Shukri al-Kuwatli (1891–1967): El líder sirio que luchó por la independencia y la unidad árabe

Shukri al-Kuwatli (1891–1967): El líder sirio que luchó por la independencia y la unidad árabe

Los primeros años y la lucha por la independencia

Orígenes y educación de Shukri al-Kuwatli

Shukri al-Kuwatli nació en Damasco, Siria, en 1891, en el seno de una familia adinerada con fuertes vínculos comerciales y una destacada posición en la sociedad siria. Provenía de una dinastía de latifundistas, cuya riqueza derivaba de la posesión de tierras en la región. Esta privilegiada posición le permitió recibir una educación que le abrió las puertas de los círculos intelectuales de la época.
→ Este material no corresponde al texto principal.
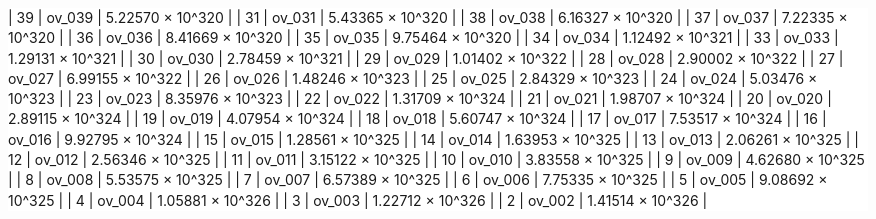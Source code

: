 | 39 | ov_039 | 5.22570 × 10^320 |
| 31 | ov_031 | 5.43365 × 10^320 |
| 38 | ov_038 | 6.16327 × 10^320 |
| 37 | ov_037 | 7.22335 × 10^320 |
| 36 | ov_036 | 8.41669 × 10^320 |
| 35 | ov_035 | 9.75464 × 10^320 |
| 34 | ov_034 | 1.12492 × 10^321 |
| 33 | ov_033 | 1.29131 × 10^321 |
| 30 | ov_030 | 2.78459 × 10^321 |
| 29 | ov_029 | 1.01402 × 10^322 |
| 28 | ov_028 | 2.90002 × 10^322 |
| 27 | ov_027 | 6.99155 × 10^322 |
| 26 | ov_026 | 1.48246 × 10^323 |
| 25 | ov_025 | 2.84329 × 10^323 |
| 24 | ov_024 | 5.03476 × 10^323 |
| 23 | ov_023 | 8.35976 × 10^323 |
| 22 | ov_022 | 1.31709 × 10^324 |
| 21 | ov_021 | 1.98707 × 10^324 |
| 20 | ov_020 | 2.89115 × 10^324 |
| 19 | ov_019 | 4.07954 × 10^324 |
| 18 | ov_018 | 5.60747 × 10^324 |
| 17 | ov_017 | 7.53517 × 10^324 |
| 16 | ov_016 | 9.92795 × 10^324 |
| 15 | ov_015 | 1.28561 × 10^325 |
| 14 | ov_014 | 1.63953 × 10^325 |
| 13 | ov_013 | 2.06261 × 10^325 |
| 12 | ov_012 | 2.56346 × 10^325 |
| 11 | ov_011 | 3.15122 × 10^325 |
| 10 | ov_010 | 3.83558 × 10^325 |
| 9 | ov_009 | 4.62680 × 10^325 |
| 8 | ov_008 | 5.53575 × 10^325 |
| 7 | ov_007 | 6.57389 × 10^325 |
| 6 | ov_006 | 7.75335 × 10^325 |
| 5 | ov_005 | 9.08692 × 10^325 |
| 4 | ov_004 | 1.05881 × 10^326 |
| 3 | ov_003 | 1.22712 × 10^326 |
| 2 | ov_002 | 1.41514 × 10^326 |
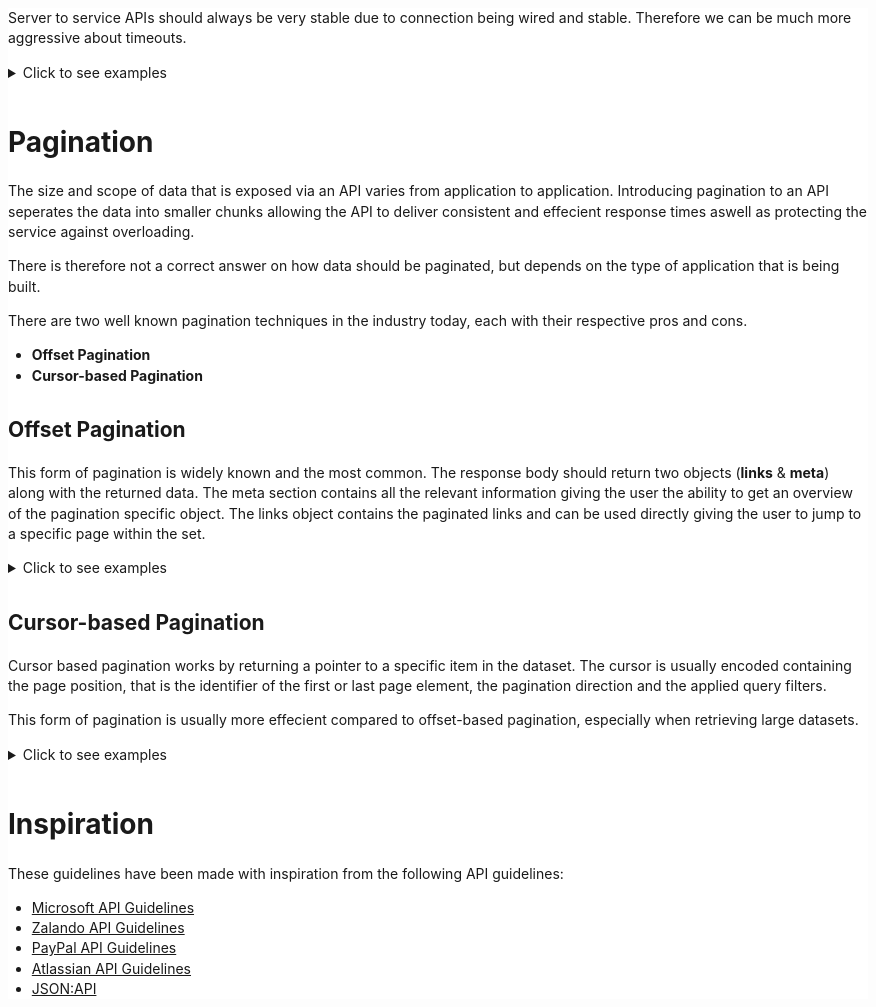 Server to service APIs should always be very stable due to connection being wired and stable. Therefore we can be much more aggressive about timeouts.
<details><summary>Click to see examples</summary></details>

# Pagination

The size and scope of data that is exposed via an API varies from application to application. Introducing pagination to an API seperates the data into smaller chunks allowing the API to deliver consistent and effecient response times aswell as protecting the service against overloading.

There is therefore not a correct answer on how data should be paginated, but depends on the type of application that is being built.

There are two well known pagination techniques in the industry today, each with their respective pros and cons.

- **Offset Pagination**
- **Cursor-based Pagination**

## Offset Pagination

This form of pagination is widely known and the most common. The response body should return two objects (**links** & **meta**) along with the returned data. The meta section contains all the relevant information giving the user the ability to get an overview of the pagination specific object. The links object contains the paginated links and can be used directly giving the user to jump to a specific page within the set.

<details><summary>Click to see examples</summary></details>

## Cursor-based Pagination

Cursor based pagination works by returning a pointer to a specific item in the dataset. The cursor is usually encoded containing the page position, that is the identifier of the first or last page element, the pagination direction and the applied query filters.

This form of pagination is usually more effecient compared to offset-based pagination, especially when retrieving large datasets.

<details><summary>Click to see examples</summary></details>

# Inspiration

These guidelines have been made with inspiration from the following API guidelines:

- [Microsoft API Guidelines](https://github.com/microsoft/api-guidelines/blob/vNext/Guidelines.md)
- [Zalando API Guidelines](https://opensource.zalando.com/restful-api-guidelines/)
- [PayPal API Guidelines](https://github.com/paypal/api-standards/blob/master/api-style-guide.md)
- [Atlassian API Guidelines](https://developer.atlassian.com/server/framework/atlassian-sdk/atlassian-rest-api-design-guidelines-version-1)
- [JSON:API](https://jsonapi.org)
Su formación primaria y secundaria tuvo lugar en su ciudad natal, Damasco, donde destacó desde joven por su intelecto y su interés por los problemas sociales y políticos de su país. En su adolescencia, se trasladó a Turquía para continuar con sus estudios universitarios. Fue en Estambul donde entró en contacto por primera vez con el nacionalismo árabe y las ideas de independencia que, durante aquella época, se estaban forjando entre los intelectuales árabes. Kuwatli obtuvo un doctorado en Ciencias Políticas, lo que marcó su primera incursión seria en el ámbito político.

Activismo y primeros pasos políticos

Durante su estancia en Turquía, Shukri al-Kuwatli comenzó a involucrarse en círculos políticos y nacionalistas árabes que se oponían al dominio del Imperio Otomano sobre la región. Esta etapa marcó el inicio de su activismo político, y se convirtió en un ferviente defensor de la independencia árabe. En este contexto, Kuwatli fue uno de los fundadores de la organización nacionalista Al-Fatah, que luchaba por la independencia de los pueblos árabes y la unidad de los países de la región. Este fue un paso crucial en su vida política, ya que a través de Al-Fatah se alineó con los ideales de autodeterminación de los pueblos árabes.
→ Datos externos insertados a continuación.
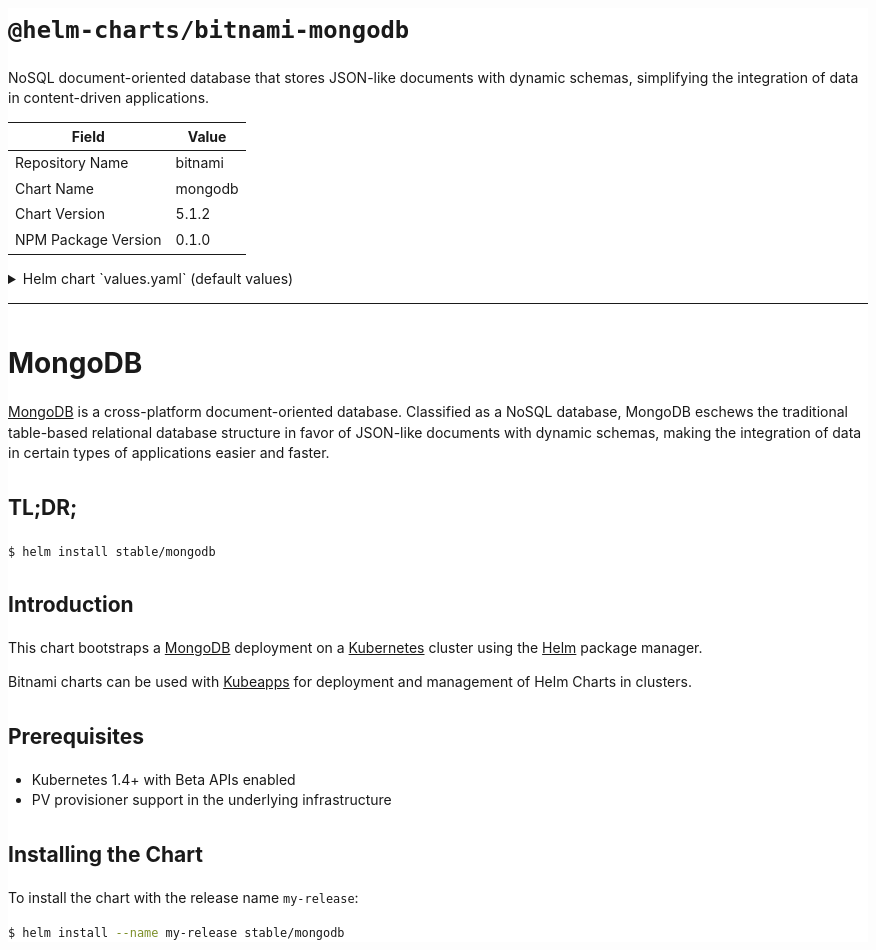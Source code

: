 # `@helm-charts/bitnami-mongodb`

NoSQL document-oriented database that stores JSON-like documents with dynamic schemas, simplifying the integration of data in content-driven applications.

| Field               | Value   |
| ------------------- | ------- |
| Repository Name     | bitnami |
| Chart Name          | mongodb |
| Chart Version       | 5.1.2   |
| NPM Package Version | 0.1.0   |

<details><summary>Helm chart `values.yaml` (default values)</summary></details>

---

# MongoDB

[MongoDB](https://www.mongodb.com/) is a cross-platform document-oriented database. Classified as a NoSQL database, MongoDB eschews the traditional table-based relational database structure in favor of JSON-like documents with dynamic schemas, making the integration of data in certain types of applications easier and faster.

## TL;DR;

```bash
$ helm install stable/mongodb
```

## Introduction

This chart bootstraps a [MongoDB](https://github.com/bitnami/bitnami-docker-mongodb) deployment on a [Kubernetes](http://kubernetes.io) cluster using the [Helm](https://helm.sh) package manager.

Bitnami charts can be used with [Kubeapps](https://kubeapps.com/) for deployment and management of Helm Charts in clusters.

## Prerequisites

- Kubernetes 1.4+ with Beta APIs enabled
- PV provisioner support in the underlying infrastructure

## Installing the Chart

To install the chart with the release name `my-release`:

```bash
$ helm install --name my-release stable/mongodb
```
Su activismo no pasó desapercibido por las autoridades otomanas, quienes lo arrestaron bajo cargos de subversión. La historia de su resistencia a la tortura por parte de la policía turca, durante su tiempo en prisión, lo convirtió en un héroe nacional. Este episodio de su vida fortaleció su imagen como líder patriota y defensor de la causa árabe. Sin embargo, su encarcelamiento y posterior liberación fueron solo el comienzo de una larga trayectoria de enfrentamientos con las autoridades coloniales y una lucha constante por la independencia de Siria.
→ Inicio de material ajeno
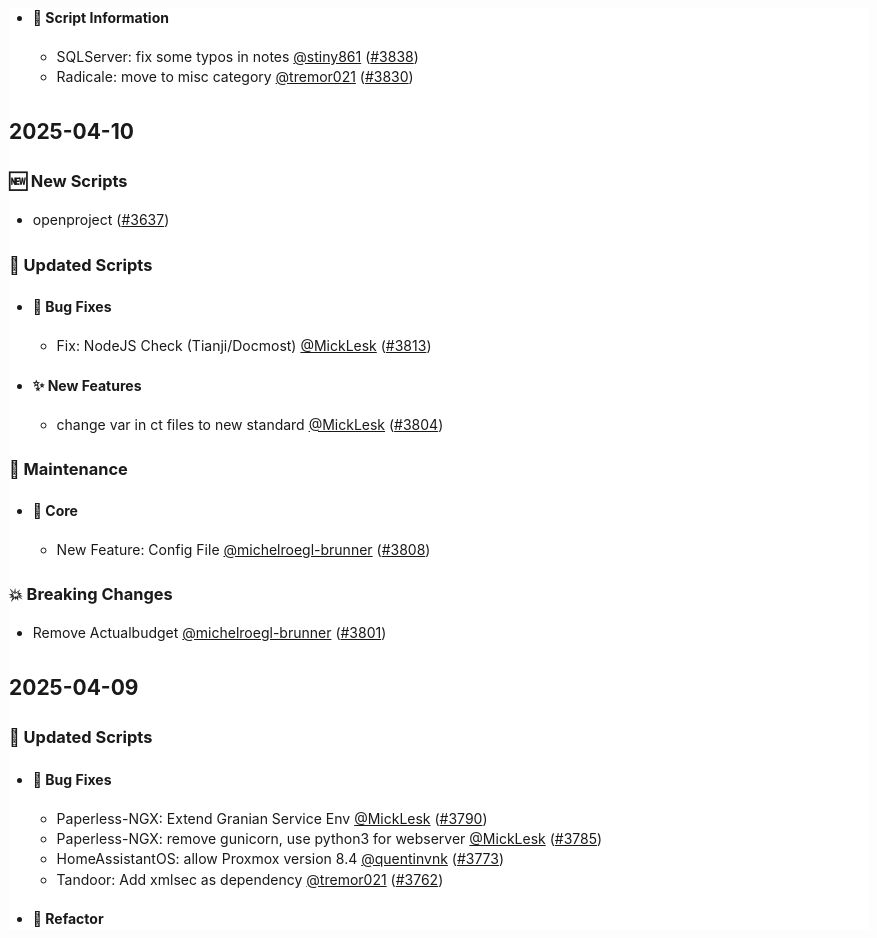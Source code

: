   - #### 📝 Script Information

    - SQLServer: fix some typos in notes [@stiny861](https://github.com/stiny861) ([#3838](https://github.com/tjcomserv/ProxmoxVE_HS/pull/3838))
    - Radicale: move to misc category [@tremor021](https://github.com/tremor021) ([#3830](https://github.com/tjcomserv/ProxmoxVE_HS/pull/3830))

## 2025-04-10

### 🆕 New Scripts

  - openproject ([#3637](https://github.com/tjcomserv/ProxmoxVE_HS/pull/3637))

### 🚀 Updated Scripts

  - #### 🐞 Bug Fixes

    - Fix: NodeJS Check (Tianji/Docmost) [@MickLesk](https://github.com/MickLesk) ([#3813](https://github.com/tjcomserv/ProxmoxVE_HS/pull/3813))

  - #### ✨ New Features

    - change var in ct files to new standard [@MickLesk](https://github.com/MickLesk) ([#3804](https://github.com/tjcomserv/ProxmoxVE_HS/pull/3804))

### 🧰 Maintenance

  - #### 💾 Core

    - New Feature: Config File [@michelroegl-brunner](https://github.com/michelroegl-brunner) ([#3808](https://github.com/tjcomserv/ProxmoxVE_HS/pull/3808))

### 💥 Breaking Changes

  - Remove Actualbudget [@michelroegl-brunner](https://github.com/michelroegl-brunner) ([#3801](https://github.com/tjcomserv/ProxmoxVE_HS/pull/3801))

## 2025-04-09

### 🚀 Updated Scripts

  - #### 🐞 Bug Fixes

    - Paperless-NGX: Extend Granian Service Env [@MickLesk](https://github.com/MickLesk) ([#3790](https://github.com/tjcomserv/ProxmoxVE_HS/pull/3790))
    - Paperless-NGX: remove gunicorn, use python3 for webserver [@MickLesk](https://github.com/MickLesk) ([#3785](https://github.com/tjcomserv/ProxmoxVE_HS/pull/3785))
    - HomeAssistantOS: allow Proxmox version 8.4 [@quentinvnk](https://github.com/quentinvnk) ([#3773](https://github.com/tjcomserv/ProxmoxVE_HS/pull/3773))
    - Tandoor: Add xmlsec as dependency [@tremor021](https://github.com/tremor021) ([#3762](https://github.com/tjcomserv/ProxmoxVE_HS/pull/3762))

  - #### 🔧 Refactor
El regreso a Siria y su rol en la política de la década de 1930

Tras el final de la Primera Guerra Mundial, cuando el Imperio Otomano se desmoronó, Shukri al-Kuwatli regresó a Siria y se involucró de lleno en la vida política del país. A su regreso, se convirtió en uno de los principales fundadores del Partido Independentista Árabe, un grupo que defendía la independencia total de Siria mediante acciones radicales. No obstante, las autoridades francesas, que habían obtenido el control sobre Siria tras la Primera Guerra Mundial y el colapso del Imperio Otomano, no tardaron en tomar medidas contra los líderes nacionalistas como Kuwatli. Fue incluido en el primer gobierno sirio bajo mandato francés en 1920, pero debido a sus actividades subversivas y su oposición al dominio francés, fue rápidamente expulsado del país.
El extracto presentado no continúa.